I will tack another qualifier on to it. I find most Lincoln prices sort of accurate (in the sense that coins sell higher and lower than the PCGS listed price). However, it is not uncommon to see price variations for the same date greater than your 2 : 1 difference. As a for-instance 1950-S MS67 RED PCGS guide = $1650 In the last 12 months, Heritage has sold 8 of them prices from $920 to $1840
And let us also not forget that many coins have dropped in value by 50% in that same 12 month period.
I have found the PCGS price guide to be a good representation of RETAIL pricing from professional dealers (not to be confused with Heritage/eBay or wholesale). Moreso for classic coins, less so for moderns, but overall it is the most accurate retail pricing guide I've found (much better than Trends, for instance). Also, the point about price variability that RLM brings up is a good one, and dead on correct IMO.
Many have RLM, but look for the red arrows, and watch the PCGS video of David Hall explaining the reason for the Lincoln drop........Jack Lee had a lot to do with it.
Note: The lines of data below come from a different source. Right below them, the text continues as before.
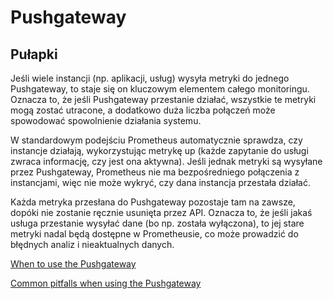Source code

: # Pushgateway

## Pułapki

Jeśli wiele instancji (np. aplikacji, usług) wysyła metryki do jednego Pushgateway, to staje się on kluczowym elementem całego monitoringu.
Oznacza to, że jeśli Pushgateway przestanie działać, wszystkie te metryki mogą zostać utracone, a dodatkowo duża liczba połączeń może spowodować spowolnienie działania systemu.

W standardowym podejściu Prometheus automatycznie sprawdza, czy instancje działają, wykorzystując metrykę up (każde zapytanie do usługi zwraca informację, czy jest ona aktywna).
Jeśli jednak metryki są wysyłane przez Pushgateway, Prometheus nie ma bezpośredniego połączenia z instancjami, więc nie może wykryć, czy dana instancja przestała działać.

Każda metryka przesłana do Pushgateway pozostaje tam na zawsze, dopóki nie zostanie ręcznie usunięta przez API.
Oznacza to, że jeśli jakaś usługa przestanie wysyłać dane (bo np. została wyłączona), to jej stare metryki nadal będą dostępne w Prometheusie, co może prowadzić do błędnych analiz i nieaktualnych danych.

[When to use the Pushgateway](https://prometheus.io/docs/practices/pushing/)

[Common pitfalls when using the Pushgateway](https://www.robustperception.io/common-pitfalls-when-using-the-pushgateway/)
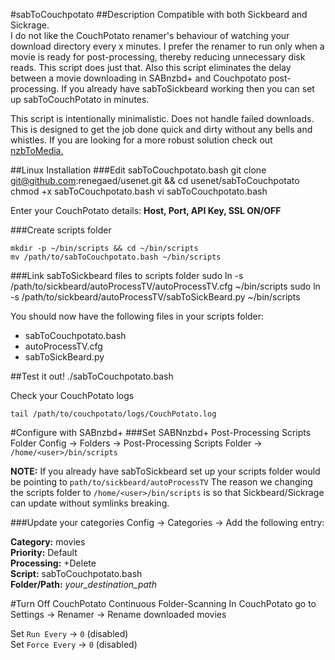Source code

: #sabToCouchpotato
##Description
Compatible with both Sickbeard and Sickrage.  
I do not like the CouchPotato renamer's behaviour of watching your download directory every x minutes. I prefer the renamer to run only when a movie is ready for post-processing, thereby reducing unnecessary disk reads. This script does just that. Also this script eliminates the delay between a movie downloading in SABnzbd+ and Couchpotato post-processing. If you already have sabToSickbeard working then you can set up sabToCouchPotato in minutes.

This script is intentionally minimalistic. Does not handle failed downloads. This is designed to get the job done quick and dirty without any bells and whistles. If you are looking for a more robust solution check out [nzbToMedia.](https://github.com/clinton-hall/nzbToMedia) 

##Linux Installation
###Edit sabToCouchpotato.bash
	git clone git@github.com:renegaed/usenet.git && cd usenet/sabToCouchpotato
	chmod +x sabToCouchpotato.bash
	vi sabToCouchpotato.bash

Enter your CouchPotato details: **Host, Port, API Key, SSL ON/OFF**

###Create scripts folder

	mkdir -p ~/bin/scripts && cd ~/bin/scripts
	mv /path/to/sabToCouchpotato.bash ~/bin/scripts

###Link sabToSickbeard files to scripts folder
	sudo ln -s /path/to/sickbeard/autoProcessTV/autoProcessTV.cfg ~/bin/scripts
	sudo ln -s /path/to/sickbeard/autoProcessTV/sabToSickBeard.py ~/bin/scripts

You should now have the following files in your scripts folder:

 - sabToCouchpotato.bash
 - autoProcessTV.cfg
 - sabToSickBeard.py

##Test it out!
	./sabToCouchpotato.bash

Check your CouchPotato logs 

	tail /path/to/couchpotato/logs/CouchPotato.log

#Configure with SABnzbd+
###Set SABNnzbd+ Post-Processing Scripts Folder
Config -> Folders -> Post-Processing Scripts Folder -> `/home/<user>/bin/scripts`

**NOTE:** If you already have sabToSickbeard set up your scripts folder would be pointing to `path/to/sickbeard/autoProcessTV`
The reason we changing the scripts folder to `/home/<user>/bin/scripts` is so that Sickbeard/Sickrage can update without symlinks breaking.

###Update your categories
Config -> Categories -> Add the following entry:

**Category:** movies  
**Priority:** Default  
**Processing:** +Delete  
**Script:** sabToCouchpotato.bash  
**Folder/Path:** *your_destination_path*

#Turn Off CouchPotato Continuous Folder-Scanning
In CouchPotato go to Settings -> Renamer -> Rename downloaded movies

Set `Run Every` -> `0` (disabled)  
Set `Force Every` -> `0` (disabled)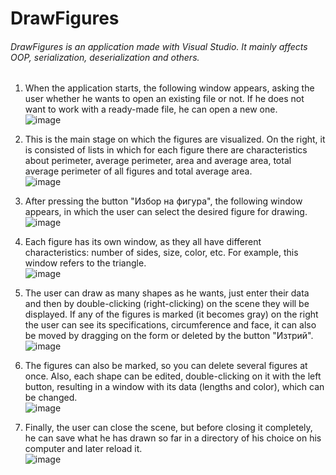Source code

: # DrawFigures
###### DrawFigures is an application made with Visual Studio. It mainly affects OOP, serialization, deserialization and others.

1. When the application starts, the following window appears, asking the user whether he wants to open an existing file or not. If he does not want to work with a ready-made file, he can open a new one. \
  ![image](https://user-images.githubusercontent.com/73240674/111032671-0ef4c000-8416-11eb-9520-6a609c2b3cdf.png)
  

2. This is the main stage on which the figures are visualized. On the right, it is consisted of lists in which for each figure there are characteristics about perimeter, average perimeter, area and average area, total average perimeter of all figures and total average area. \
  ![image](https://user-images.githubusercontent.com/73240674/111033205-b246d480-8418-11eb-8a77-a9458a083313.png)
  

3. After pressing the button "Избор на фигура", the following window appears, in which the user can select the desired figure for drawing. \
  ![image](https://user-images.githubusercontent.com/73240674/111033254-ede19e80-8418-11eb-895c-a71e465fd8ba.png)
  

4. Each figure has its own window, as they all have different characteristics: number of sides, size, color, etc. For example, this window refers to the triangle. \
  ![image](https://user-images.githubusercontent.com/73240674/111033272-0ce03080-8419-11eb-8970-b5ef7cecb409.png)
  

5. The user can draw as many shapes as he wants, just enter their data and then by double-clicking (right-clicking) on the scene they will be displayed. If any of the figures is marked (it becomes gray) on the right the user can see its specifications, circumference and face, it can also be moved by dragging on the form or deleted by the button "Изтрий". \
  ![image](https://user-images.githubusercontent.com/73240674/111033362-8ed05980-8419-11eb-83d7-8278b3082835.png)
  

6. The figures can also be marked, so you can delete several figures at once. Also, each shape can be edited, double-clicking on it with the left button, resulting in a window with its data (lengths and color), which can be changed. \
  ![image](https://user-images.githubusercontent.com/73240674/111033375-a1e32980-8419-11eb-860d-f05731510b9a.png)
  

7. Finally, the user can close the scene, but before closing it completely, he can save what he has drawn so far in a directory of his choice on his computer and later reload it. \
  ![image](https://user-images.githubusercontent.com/73240674/111033411-bde6cb00-8419-11eb-8b1d-d18117c09052.png)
Of course they are not talking about xf 1909's here....they are talking registry coins and the whales that play that game.
I find the Redbook useful in a different way. I compare price trends over a number of years to identify coins that might be good value because the price has lagged the market. To an extent, the Redbook becomes accurate because many sellers use it to price the coins they want to sell. It's a self-fulfilling prophecy.
Yes, I would agree many have and I will bet many have not. I guarantee the 51-S I bid on tonight has not dropped. In fact it went up about 30%. BTW, at least tonight, I cannot find that video. How about a hint.
PCGS now has market reports weekly on You Tube, I cannot find the one I am thinking of in particular, but I am persistant. I will find it and post it, lol.
I feel compelled to chime in about the Jefferson Nickel series. PCGS has a much more conservative grading policy than NGC for Jefferson nickels. In fact, they are about a whole grade more conservative. This is important because the PCGS price guide is vastly different than Numismedia wholesale for Jefferson's, but both are very accurate IMO. Just don't use the PCGS price guide for NGC coins and vice versa. The full step designation prices are another story entirely. NGC is very strict with their application of the full step designation whereas PCGS will routinely give the designation to coins that are not full step nickels. Determining the prices of high grade full step Jeffersons is all but impossible due to the disparity in standards between the TPG's, with respect to both numerical grading and FS designation. IMO, this makes the PCGS price guide rather useless and the only good indicator is past auction prices realized. PS: Numismedia does not provide a price guide for FS Jefferson Nickels.